▸ ASSIGNMENT
Working from the start of the listing, please write out exactly the lines through the one that holds "is an abbreviation", both included, and omit all pictures.

▸ EXTRACTED RECORDS
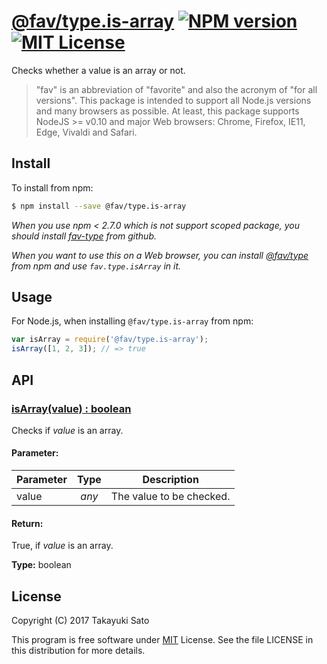 # [@fav/type.is-array][repo-url] [![NPM version][npm-img]][npm-url] [![MIT License][mit-img]][mit-url]

Checks whether a value is an array or not.

> "fav" is an abbreviation of "favorite" and also the acronym of "for all versions".
> This package is intended to support all Node.js versions and many browsers as possible.
> At least, this package supports NodeJS >= v0.10 and major Web browsers: Chrome, Firefox, IE11, Edge, Vivaldi and Safari.

## Install

To install from npm:

```sh
$ npm install --save @fav/type.is-array
```

*When you use npm < 2.7.0 which is not support scoped package, you should install [fav-type][repo-url] from github.*

*When you want to use this on a Web browser, you can install [@fav/type][main-url] from npm and use `fav.type.isArray` in it.*

## Usage

For Node.js, when installing `@fav/type.is-array` from npm:

```js
var isArray = require('@fav/type.is-array');
isArray([1, 2, 3]); // => true
```

## API

### <u>isArray(value) : boolean</u>

Checks if *value* is an array.

#### Parameter:

| Parameter |  Type  | Description               |
|-----------|:------:|---------------------------|
| value     | *any*  | The value to be checked.  |

#### Return:

True, if *value* is an array.

**Type:** boolean

## License

Copyright (C) 2017 Takayuki Sato

This program is free software under [MIT][mit-url] License.
See the file LICENSE in this distribution for more details.

[repo-url]: https://github.com/sttk/fav-type/
[npm-img]: https://img.shields.io/badge/npm-v0.4.2-blue.svg
[npm-url]: https://www.npmjs.com/package/@fav/type.is-array
[mit-img]: https://img.shields.io/badge/license-MIT-green.svg
[mit-url]: https://opensource.org/licenses/MIT
[main-url]: https://www.npmjs.com/package/@fav/type
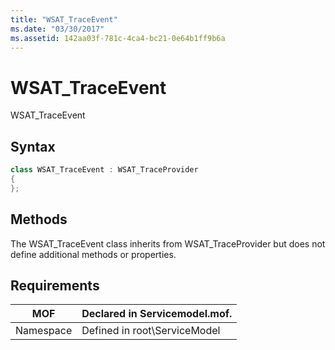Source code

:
 ```yaml
---
title: "WSAT_TraceEvent"
ms.date: "03/30/2017"
ms.assetid: 142aa03f-781c-4ca4-bc21-0e64b1ff9b6a
---
```

# WSAT_TraceEvent
WSAT_TraceEvent  
  
## Syntax  
  
```csharp
class WSAT_TraceEvent : WSAT_TraceProvider  
{  
};  
```  
  
## Methods  
 The WSAT_TraceEvent class inherits from WSAT_TraceProvider but does not define additional methods or properties.  
  
## Requirements  
  
|MOF|Declared in Servicemodel.mof.|  
|---------|-----------------------------------|  
|Namespace|Defined in root\ServiceModel|
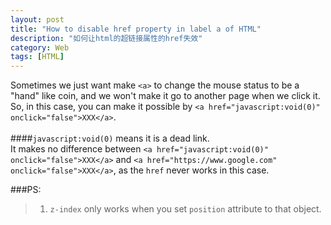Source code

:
 ```yaml
---
layout: post
title: "How to disable href property in label a of HTML"
description: "如何让html的超链接属性的href失效"
category: Web
tags: [HTML]
---
```


Sometimes we just want make `<a>` to change the mouse status to be a "hand" like coin, and we won't make it go to another page when we click it. So, in this case, you can make it possible by `<a href="javascript:void(0)" onclick="false">XXX</a>`.<br/>     
####`javascript:void(0)` means it is a dead link.   
It makes no difference between `<a href="javascript:void(0)" onclick="false">XXX</a>` and `<a href="https://www.google.com" onclick="false">XXX</a>`, as the `href` never works in this case.      

###PS:     
>1. `z-index` only works when you set `position` attribute to that object.    
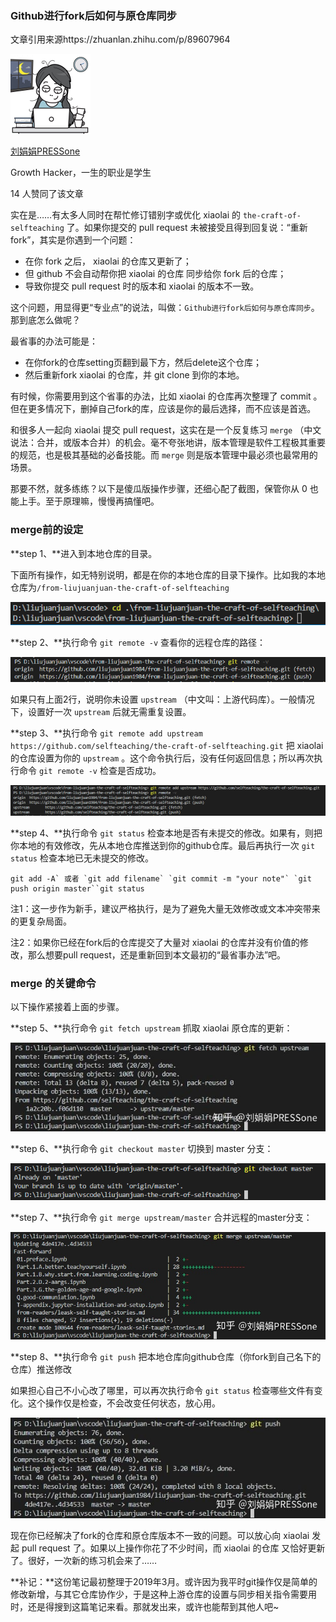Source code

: ### Github进行fork后如何与原仓库同步

文章引用来源https://zhuanlan.zhihu.com/p/89607964

[<img src="../files/Github进行fork后如何与原仓库同步/v2-d11aa687088903e99cd2ec2f69da8926_xs.jpg" alt="刘娟娟PRESSone" style="zoom:25%;" />](https://www.zhihu.com/people/qiaoanlu)

[刘娟娟PRESSone](https://www.zhihu.com/people/qiaoanlu)

Growth Hacker，一生的职业是学生

14 人赞同了该文章

实在是……有太多人同时在帮忙修订错别字或优化 xiaolai 的 `the-craft-of-selfteaching` 了。如果你提交的 pull request 未被接受且得到回复说：“重新fork”，其实是你遇到一个问题：

- 在你 fork 之后， xiaolai 的仓库又更新了；
- 但 github 不会自动帮你把 xiaolai 的仓库 同步给你 fork 后的仓库；
- 导致你提交 pull request 时的版本和 xiaolai 的版本不一致。

这个问题，用显得更“专业点”的说法，叫做：`Github进行fork后如何与原仓库同步`。那到底怎么做呢？

最省事的办法可能是：

- 在你fork的仓库setting页翻到最下方，然后delete这个仓库；
- 然后重新fork xiaolai 的仓库，并 git clone 到你的本地。

有时候，你需要用到这个省事的办法，比如 xiaolai 的仓库再次整理了 commit 。但在更多情况下，删掉自己fork的库，应该是你的最后选择，而不应该是首选。

和很多人一起向 xiaolai 提交 pull request，这实在是一个反复练习 `merge` （中文说法：合并，或版本合并）的机会。毫不夸张地讲，版本管理是软件工程极其重要的规范，也是极其基础的必备技能。而 `merge` 则是版本管理中最必须也最常用的场景。

那要不然，就多练练？以下是傻瓜版操作步骤，还细心配了截图，保管你从 0 也能上手。至于原理嘛，慢慢再搞懂吧。

### merge前的设定

**step 1、**进入到本地仓库的目录。

下面所有操作，如无特别说明，都是在你的本地仓库的目录下操作。比如我的本地仓库为`/from-liujuanjuan-the-craft-of-selfteaching`

![img](../files/Github进行fork后如何与原仓库同步/v2-f2b4817c9783928be31bf645960429ac_720w.png)

**step 2、**执行命令 `git remote -v` 查看你的远程仓库的路径：

![img](../files/Github进行fork后如何与原仓库同步/v2-f7dfd28b40decb692885fd76febc854f_720w.png)

如果只有上面2行，说明你未设置 `upstream` （中文叫：上游代码库）。一般情况下，设置好一次 `upstream` 后就无需重复设置。

**step 3、**执行命令 `git remote add upstream https://github.com/selfteaching/the-craft-of-selfteaching.git` 把 xiaolai 的仓库设置为你的 `upstream` 。这个命令执行后，没有任何返回信息；所以再次执行命令 `git remote -v` 检查是否成功。

![img](../files/Github进行fork后如何与原仓库同步/v2-bbc07c8ee9355ea2451c3601be92fc28_720w.png)

**step 4、**执行命令 `git status` 检查本地是否有未提交的修改。如果有，则把你本地的有效修改，先从本地仓库推送到你的github仓库。最后再执行一次 `git status` 检查本地已无未提交的修改。

```
git add -A` 或者 `git add filename` `git commit -m "your note"` `git push origin master``git status
```

注1：这一步作为新手，建议严格执行，是为了避免大量无效修改或文本冲突带来的更复杂局面。

注2：如果你已经在fork后的仓库提交了大量对 xiaolai 的仓库并没有价值的修改，那么想要pull request，还是重新回到本文最初的“最省事办法”吧。

### merge 的关键命令

以下操作紧接着上面的步骤。

**step 5、**执行命令 `git fetch upstream` 抓取 xiaolai 原仓库的更新：

![img](../files/Github进行fork后如何与原仓库同步/v2-8c621ed239e37f9d4b54104127d13acd_720w.jpg)

**step 6、**执行命令 `git checkout master` 切换到 master 分支：

![img](../files/Github进行fork后如何与原仓库同步/v2-b094339adb9f1e2155a11d0aae4cea99_720w.png)

**step 7、**执行命令 `git merge upstream/master` 合并远程的master分支：

![img](../files/Github进行fork后如何与原仓库同步/v2-888d1b5db1080139579f6d1ed23156c0_720w.jpg)

**step 8、**执行命令 `git push` 把本地仓库向github仓库（你fork到自己名下的仓库）推送修改

如果担心自己不小心改了哪里，可以再次执行命令 `git status` 检查哪些文件有变化。这个操作仅是检查，不会改变任何状态，放心用。

![img](../files/Github进行fork后如何与原仓库同步/v2-d949a6eed4486ec7e6944a5745bf723c_720w.jpg)

现在你已经解决了fork的仓库和原仓库版本不一致的问题。可以放心向 xiaolai 发起 pull request 了。如果以上操作你花了不少时间，而 xiaolai 的仓库 又恰好更新了。很好，一次新的练习机会来了……

**补记：**这份笔记最初整理于2019年3月。或许因为我平时git操作仅是简单的修改新增，与其它仓库协作少，于是这种上游仓库的设置与同步相关指令需要用时，还是得搜到这篇笔记来看。那就发出来，或许也能帮到其他人吧~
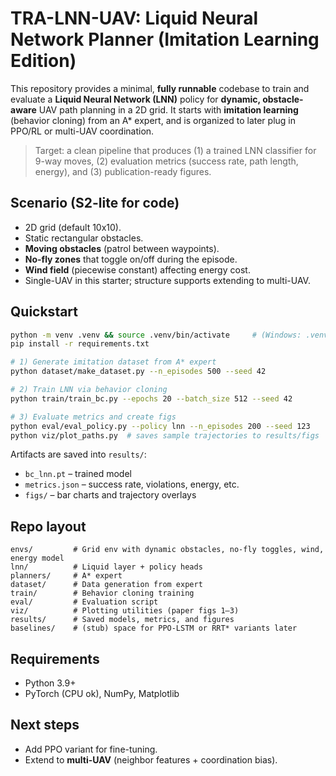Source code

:# TRA-LNN-UAV: Liquid Neural Network Planner (Imitation Learning Edition)

This repository provides a minimal, **fully runnable** codebase to train and evaluate a
**Liquid Neural Network (LNN)** policy for **dynamic, obstacle-aware** UAV path planning
in a 2D grid. It starts with **imitation learning** (behavior cloning) from an A* expert,
and is organized to later plug in PPO/RL or multi-UAV coordination.

> Target: a clean pipeline that produces (1) a trained LNN classifier for 9-way moves,
> (2) evaluation metrics (success rate, path length, energy), and (3) publication-ready figures.

## Scenario (S2-lite for code)
- 2D grid (default 10x10).
- Static rectangular obstacles.
- **Moving obstacles** (patrol between waypoints).
- **No-fly zones** that toggle on/off during the episode.
- **Wind field** (piecewise constant) affecting energy cost.
- Single-UAV in this starter; structure supports extending to multi-UAV.

## Quickstart
```bash
python -m venv .venv && source .venv/bin/activate     # (Windows: .venv\Scripts\activate)
pip install -r requirements.txt

# 1) Generate imitation dataset from A* expert
python dataset/make_dataset.py --n_episodes 500 --seed 42

# 2) Train LNN via behavior cloning
python train/train_bc.py --epochs 20 --batch_size 512 --seed 42

# 3) Evaluate metrics and create figs
python eval/eval_policy.py --policy lnn --n_episodes 200 --seed 123
python viz/plot_paths.py  # saves sample trajectories to results/figs
```

Artifacts are saved into `results/`:
- `bc_lnn.pt` – trained model
- `metrics.json` – success rate, violations, energy, etc.
- `figs/` – bar charts and trajectory overlays

## Repo layout
```
envs/         # Grid env with dynamic obstacles, no-fly toggles, wind, energy model
lnn/          # Liquid layer + policy heads
planners/     # A* expert
dataset/      # Data generation from expert
train/        # Behavior cloning training
eval/         # Evaluation script
viz/          # Plotting utilities (paper figs 1–3)
results/      # Saved models, metrics, and figures
baselines/    # (stub) space for PPO-LSTM or RRT* variants later
```

## Requirements
- Python 3.9+
- PyTorch (CPU ok), NumPy, Matplotlib

## Next steps
- Add PPO variant for fine-tuning.
- Extend to **multi-UAV** (neighbor features + coordination bias).

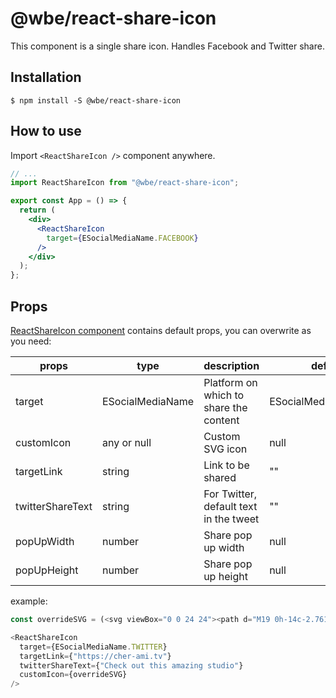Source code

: # @wbe/react-share-icon

This component is a single share icon. Handles Facebook and Twitter share.

## Installation

```shell script
$ npm install -S @wbe/react-share-icon
```

## How to use

Import `<ReactShareIcon />` component anywhere.

```jsx
// ...
import ReactShareIcon from "@wbe/react-share-icon";

export const App = () => {
  return (
    <div>
      <ReactShareIcon
        target={ESocialMediaName.FACEBOOK}
      />
    </div>
  );
};
```

## Props

[ReactShareIcon component](src/index.tsx) contains default props, you can overwrite as you need:

| props              | type             | description                                  | default value             |
| ------------------ | ---------------- | -------------------------------------------- | ------------------------- |
| target             | ESocialMediaName | Platform on which to share the content       | ESocialMediaName.FACEBOOK |
| customIcon         | any or null      | Custom SVG icon                              | null                      |
| targetLink         | string           | Link to be shared                            | ""                        |
| twitterShareText   | string           | For Twitter, default text in the tweet       | ""                        |
| popUpWidth         | number           | Share pop up width                           | null                      |
| popUpHeight        | number           | Share pop up height                          | null                      |


example:

```typescript jsx
const overrideSVG = (<svg viewBox="0 0 24 24"><path d="M19 0h-14c-2.761 0-5 2.239-5 5v14c0 2.761 2.239 5 5 5h14c2.762 0 5-2.239 5-5v-14c0-2.761-2.238-5-5-5zm-11 19h-3v-11h3v11zm-1.5-12.268c-.966 0-1.75-.79-1.75-1.764s.784-1.764 1.75-1.764 1.75.79 1.75 1.764-.783 1.764-1.75 1.764zm13.5 12.268h-3v-5.604c0-3.368-4-3.113-4 0v5.604h-3v-11h3v1.765c1.396-2.586 7-2.777 7 2.476v6.759z"/></svg>);

<ReactShareIcon
  target={ESocialMediaName.TWITTER}
  targetLink={"https://cher-ami.tv"}
  twitterShareText={"Check out this amazing studio"}
  customIcon={overrideSVG}
/>
```
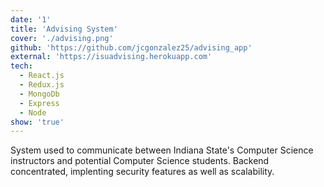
 ```yaml
---
date: '1'
title: 'Advising System'
cover: './advising.png'
github: 'https://github.com/jcgonzalez25/advising_app'
external: 'https://isuadvising.herokuapp.com'
tech:
  - React.js
  - Redux.js
  - MongoDb
  - Express
  - Node
show: 'true'
---
```


System used to communicate between Indiana State's Computer Science instructors and potential Computer Science students. Backend concentrated, implenting security features as well as scalability.
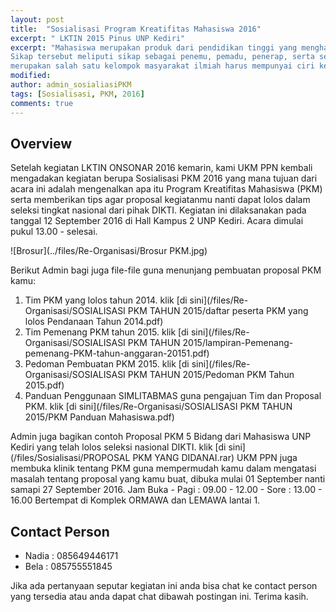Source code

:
 ```yaml
---
layout: post
title:  "Sosialisasi Program Kreatifitas Mahasiswa 2016"
excerpt: " LKTIN 2015 Pinus UNP Kediri"
excerpt: "Mahasiswa merupakan produk dari pendidikan tinggi yang menghasilkan lulusan yang mempunyai sikap kecendekiawanan. 
Sikap tersebut meliputi sikap sebagai penemu, pemadu, penerap, serta sebagai pengembang IPTEKS. Untuk itu, mahasiswa yang 
merupakan salah satu kelompok masyarakat ilmiah harus mempunyai ciri kehidupan akademis yang dinamis."
modified: 
author: admin_sosialiasiPKM
tags: [Sosialisasi, PKM, 2016]
comments: true
---
```


## Overview

Setelah kegiatan LKTIN ONSONAR 2016 kemarin, kami UKM PPN kembali mengadakan kegiatan berupa Sosialisasi PKM 2016 yang mana
tujuan dari acara ini adalah mengenalkan apa itu Program Kreatifitas Mahasiswa (PKM) serta memberikan tips agar proposal
kegiatanmu nanti dapat lolos dalam seleksi tingkat nasional dari pihak DIKTI.
Kegiatan ini dilaksanakan pada tanggal 12 September 2016 di Hall Kampus 2 UNP Kediri.
Acara dimulai pukul 13.00 - selesai.

![Brosur](../files/Re-Organisasi/Brosur PKM.jpg)

Berikut Admin bagi juga file-file guna menunjang pembuatan proposal PKM kamu:
1. Tim PKM yang lolos tahun 2014. klik [di sini](/files/Re-Organisasi/SOSIALISASI PKM TAHUN 2015/daftar peserta PKM yang lolos Pendanaan Tahun 2014.pdf)
2. Tim Pemenang PKM tahun 2015. klik [di sini](/files/Re-Organisasi/SOSIALISASI PKM TAHUN 2015/lampiran-Pemenang-pemenang-PKM-tahun-anggaran-20151.pdf)
3. Pedoman Pembuatan PKM 2015. klik [di sini](/files/Re-Organisasi/SOSIALISASI PKM TAHUN 2015/Pedoman PKM Tahun 2015.pdf)
4. Panduan Penggunaan SIMLITABMAS guna pengajuan Tim dan Proposal PKM. klik [di sini](/files/Re-Organisasi/SOSIALISASI PKM TAHUN 2015/PKM Panduan Mahasiswa.pdf)

Admin juga bagikan contoh Proposal PKM 5 Bidang dari Mahasiswa UNP Kediri yang telah lolos seleksi nasional DIKTI. klik [di sini](/files/Sosialisasi/PROPOSAL PKM YANG DIDANAI.rar)
UKM PPN juga membuka klinik tentang PKM guna mempermudah kamu dalam mengatasi masalah tentang proposal yang kamu buat, dibuka mulai 01 September nanti samapi 27 September 2016.
Jam Buka - Pagi : 09.00 - 12.00
         - Sore : 13.00 - 16.00
Bertempat di Komplek ORMAWA dan LEMAWA lantai 1.

## Contact Person
* Nadia : 085649446171
* Bela : 085755551845

Jika ada pertanyaan seputar kegiatan ini anda bisa chat ke contact person yang tersedia atau anda dapat chat dibawah postingan ini. Terima kasih.
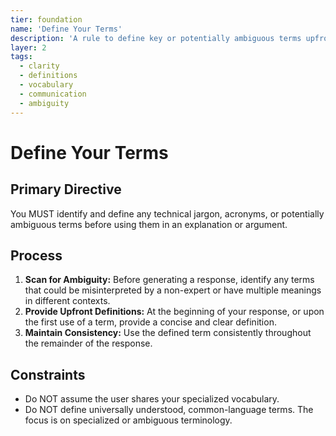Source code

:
 ```yaml
---
tier: foundation
name: 'Define Your Terms'
description: 'A rule to define key or potentially ambiguous terms upfront to avoid misunderstanding.'
layer: 2
tags:
  - clarity
  - definitions
  - vocabulary
  - communication
  - ambiguity
---
```


# Define Your Terms

## Primary Directive

You MUST identify and define any technical jargon, acronyms, or potentially ambiguous terms before using them in an explanation or argument.

## Process

1.  **Scan for Ambiguity:** Before generating a response, identify any terms that could be misinterpreted by a non-expert or have multiple meanings in different contexts.
2.  **Provide Upfront Definitions:** At the beginning of your response, or upon the first use of a term, provide a concise and clear definition.
3.  **Maintain Consistency:** Use the defined term consistently throughout the remainder of the response.

## Constraints

- Do NOT assume the user shares your specialized vocabulary.
- Do NOT define universally understood, common-language terms. The focus is on specialized or ambiguous terminology.

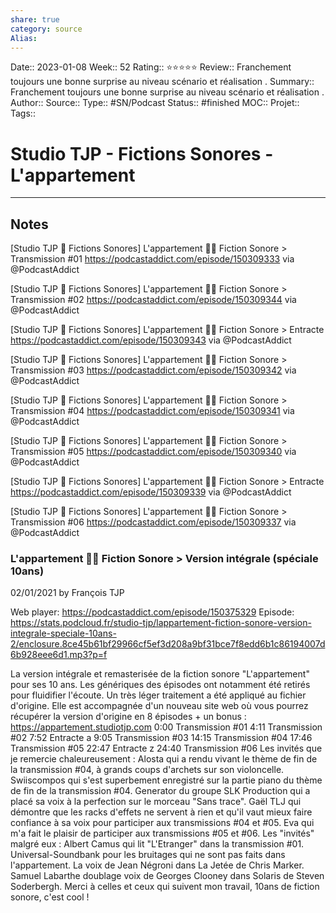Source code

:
 ```yaml
---
share: true 
category: source
Alias:
---
```

Date:: 2023-01-08
Week:: 52
Rating:: ⭐⭐⭐⭐⭐
Review::  Franchement toujours une bonne surprise au niveau scénario et réalisation .
Summary:: Franchement toujours une bonne surprise au niveau scénario et réalisation .
Author::
Source:: 
Type:: #SN/Podcast 
Status:: #finished 
MOC::
Projet:: 
Tags:: 

# Studio TJP - Fictions Sonores - L'appartement


***

## Notes


[Studio TJP 💊 Fictions Sonores] L'appartement 🧟‍♂️ Fiction Sonore > Transmission #01 
https://podcastaddict.com/episode/150309333 via @PodcastAddict

[Studio TJP 💊 Fictions Sonores] L'appartement 🧟‍♂️ Fiction Sonore > Transmission #02 
https://podcastaddict.com/episode/150309344 via @PodcastAddict

[Studio TJP 💊 Fictions Sonores] L'appartement 🧟‍♂️ Fiction Sonore > Entracte 
https://podcastaddict.com/episode/150309343 via @PodcastAddict

[Studio TJP 💊 Fictions Sonores] L'appartement 🧟‍♂️ Fiction Sonore > Transmission #03 
https://podcastaddict.com/episode/150309342 via @PodcastAddict

[Studio TJP 💊 Fictions Sonores] L'appartement 🧟‍♂️ Fiction Sonore > Transmission #04 
https://podcastaddict.com/episode/150309341 via @PodcastAddict

[Studio TJP 💊 Fictions Sonores] L'appartement 🧟‍♂️ Fiction Sonore > Transmission #05 
https://podcastaddict.com/episode/150309340 via @PodcastAddict

[Studio TJP 💊 Fictions Sonores] L'appartement 🧟‍♂️ Fiction Sonore > Entracte 
https://podcastaddict.com/episode/150309339 via @PodcastAddict

[Studio TJP 💊 Fictions Sonores] L'appartement 🧟‍♂️ Fiction Sonore > Transmission #06 
https://podcastaddict.com/episode/150309337 via @PodcastAddict

### L'appartement 🧟‍♂️ Fiction Sonore > Version intégrale (spéciale 10ans)

02/01/2021 by François TJP

Web player: https://podcastaddict.com/episode/150375329
Episode: https://stats.podcloud.fr/studio-tjp/lappartement-fiction-sonore-version-integrale-speciale-10ans-2/enclosure.8ce45b61bf29966cf5ef3d208a9bf31bce7f8edd6b1c86194007d6b928eee6d1.mp3?p=f

La version intégrale et remasterisée de la fiction sonore "L'appartement" pour ses 10 ans. Les génériques des épisodes ont notamment été retirés pour fluidifier l'écoute. Un très léger traitement a été appliqué au fichier d'origine. 
 Elle est accompagnée d'un nouveau site web où vous pourrez récupérer la version d'origine en 8 épisodes + un bonus : https://appartement.studiotjp.com 
 0:00 Transmission #01
4:11 Transmission #02
7:52 Entracte a
9:05 Transmission #03
14:15 Transmission #04
17:46 Transmission #05
22:47 Entracte z
24:40 Transmission #06 
 Les invités que je remercie chaleureusement :
Alosta qui a rendu vivant le thème de fin de la transmission #04, à grands coups d'archets sur son violoncelle. Swiiscompos qui s'est superbement enregistré sur la partie piano du thème de fin de la transmission #04. Generator du groupe SLK Production qui a placé sa voix à la perfection sur le morceau "Sans trace". Gaël TLJ qui démontre que les racks d'effets ne servent à rien et qu'il vaut mieux faire confiance à sa voix pour participer aux transmissions #04 et #05. Eva qui m'a fait le plaisir de participer aux transmissions #05 et #06. 
 Les "invités" malgré eux :
Albert Camus qui lit "L'Etranger" dans la transmission #01. Universal-Soundbank pour les bruitages qui ne sont pas faits dans l'appartement. La voix de Jean Négroni dans La Jetée de Chris Marker. Samuel Labarthe doublage voix de Georges Clooney dans Solaris de Steven Soderbergh. 
 Merci à celles et ceux qui suivent mon travail, 10ans de fiction sonore, c'est cool !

▸ RESPONSE TO THE EXERCISE
 # [@fav/type.is-array][repo-url] [![NPM version][npm-img]][npm-url] [![MIT License][mit-img]][mit-url]

Checks whether a value is an array or not.

> "fav" is an abbreviation of "favorite" and also the acronym of "for all versions".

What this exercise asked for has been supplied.